La procédure se déroulera malgré tout, la proposition ayant sans doute été jugée ridicule [4] …
Une sentence est rendue en la prévôté de Nantes le 29 avril 1726
Une sentence est rendue en la juridiction des « Resguaires » de Nantes le 4 mai 1726
L’une de ces sentences décide que la 1ère communauté s’est bien arrêtée par l’inventaire fait en 1710
Jeanne Le Glay fait appel par requêtes des 1er juillet 1726 et 7 janvier 1727.
Un arrêt du 7 juillet 1727 juge la continuation de la communauté au profit de Jeanne Le Glay jusqu’au décès de son père, nonobstant le prétendu inventaire de 1710.
La nullité de l’inventaire est reconnue ; Rose Gomme acquiesce l’arrêt
Il y eut aussi un arrêt du Présidial ? du 22 juillet 1727. La Cour réforme la première sentence et ordonne que la communauté s’était poursuivie jusqu’au décès
Suivra une sentence du 23 janvier 1728 sur laquelle Gomme releva appel ainsi qu’une requête sur l’arrêt du 7 juillet 1727
Puis, un arrêt du Présidial ? 28 juin 1728 avec les conclusions de La Ville Guérin
Ici on ordonne le partage conformément au précédent arrêt.
Un arrêt du 19 juillet 1728, un autre du 15 juin 1729
Il s’en suivra un appel de Rose Gomme par requête civile des 18 et 27 juillet 1728
Avec un écrit du 18 août 1729, une requête de février 1730 et un factum de xx 1730 ?

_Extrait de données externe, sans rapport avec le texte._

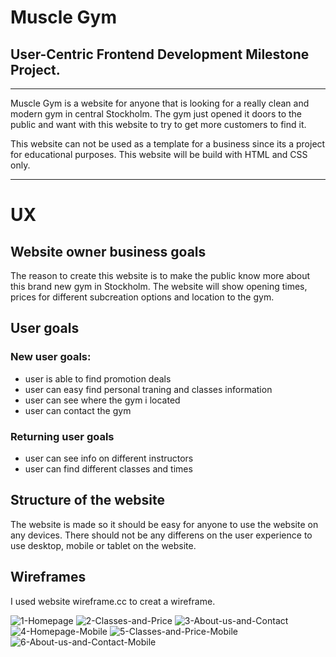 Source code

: #  Muscle Gym

## User-Centric Frontend Development Milestone Project.

<hr>

Muscle Gym is a website for anyone that is looking for a really clean and modern gym in central Stockholm. The gym just opened it doors to the public and want with this website to try to get more customers to find it.

This website can not be used as a template for a business since its a project for educational purposes.
This website will be build with HTML and CSS only.
<hr>

# UX

## Website owner business goals

The reason to create this website is to make the public know more about this brand new gym in Stockholm. The website will show opening times, prices for different subcreation options and location to the gym.

## User goals

### New user goals:

* user is able to find promotion deals
* user can easy find personal traning and classes information
* user can see where the gym i located
* user can contact the gym

### Returning user goals

* user can see info on different instructors
* user can find different classes and times

## Structure of the website

The website is made so it should be easy for anyone to use the website on any devices. There should not be any differens on the user experience to use desktop, mobile or tablet on the website. 

## Wireframes
I used website wireframe.cc to creat a wireframe.

![1-Homepage](https://user-images.githubusercontent.com/85236391/121507723-32afae00-c9e5-11eb-80fe-31c2721e5f3f.png)
![2-Classes-and-Price](https://user-images.githubusercontent.com/85236391/121509390-e36a7d00-c9e6-11eb-80e3-662fe8f4e08b.png)
![3-About-us-and-Contact](https://user-images.githubusercontent.com/85236391/121509392-e4031380-c9e6-11eb-89d3-65a18353c579.png)
![4-Homepage-Mobile](https://user-images.githubusercontent.com/85236391/121509395-e49baa00-c9e6-11eb-89b2-7aaf2576a701.png)
![5-Classes-and-Price-Mobile](https://user-images.githubusercontent.com/85236391/121509400-e49baa00-c9e6-11eb-8bf1-8305b3981c2d.png)
![6-About-us-and-Contact-Mobile](https://user-images.githubusercontent.com/85236391/121509403-e5344080-c9e6-11eb-924e-3fa1e9cf78c4.png)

« On plaida sur cette requête civile pendant sept à huit audiences » !!
Jeanne Le Glay avait entre-temps émis des conclusions le 12 novembre 1728.
Suite à des « factum » de 1726 et 1728, un arrêt sera rendu le 14 février 1730 au rapport de M. de la Motte Jacquelot … Il semble qu’il confirme un premier arrêt du 22 juillet 1727 et juge par conséquent que Janne Leglay côté héritage de sa mère aurait la moitié dans la communauté continuée et viendrait au partage de l’autre moitié comme héritière de son père (pour un quart) … Le motif de décider fut que la renonciation des Tesson, leur portion dans la communauté, sans être à personne en particulier était demeurée dans la masse de la communauté, au passage de laquelle Janne Le Glay était fondée pour une moitié par l’effet de la continuité …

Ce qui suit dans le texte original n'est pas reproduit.